** Data shown follows **
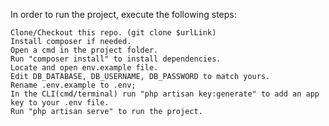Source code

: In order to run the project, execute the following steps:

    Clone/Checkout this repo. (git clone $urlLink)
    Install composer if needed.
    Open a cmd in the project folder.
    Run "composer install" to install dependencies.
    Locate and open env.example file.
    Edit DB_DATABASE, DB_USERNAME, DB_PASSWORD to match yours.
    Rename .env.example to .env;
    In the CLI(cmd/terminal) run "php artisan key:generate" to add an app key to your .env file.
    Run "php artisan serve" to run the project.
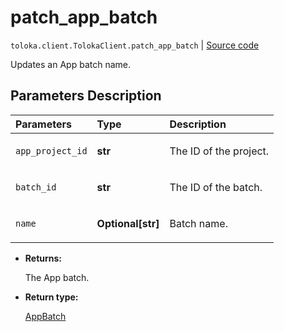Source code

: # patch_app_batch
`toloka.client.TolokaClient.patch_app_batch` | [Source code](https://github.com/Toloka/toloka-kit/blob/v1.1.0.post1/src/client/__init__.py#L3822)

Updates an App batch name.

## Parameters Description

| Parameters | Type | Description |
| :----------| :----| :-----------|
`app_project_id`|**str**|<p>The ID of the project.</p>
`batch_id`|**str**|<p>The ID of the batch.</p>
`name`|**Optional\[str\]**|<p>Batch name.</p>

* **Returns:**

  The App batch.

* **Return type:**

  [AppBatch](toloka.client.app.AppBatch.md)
** End of Data shown **
** Data shown follows **
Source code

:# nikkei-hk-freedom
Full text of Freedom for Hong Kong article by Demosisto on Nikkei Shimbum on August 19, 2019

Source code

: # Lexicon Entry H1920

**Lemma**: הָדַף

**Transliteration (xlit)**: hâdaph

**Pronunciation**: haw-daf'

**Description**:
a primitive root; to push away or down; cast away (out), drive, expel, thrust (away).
** End of Data shown **
> **What the task requires**: Which lines above hold the string "Description"? Show each of them.

> **Task response**:
## Parameters Description
| Parameters | Type | Description |
**Description**:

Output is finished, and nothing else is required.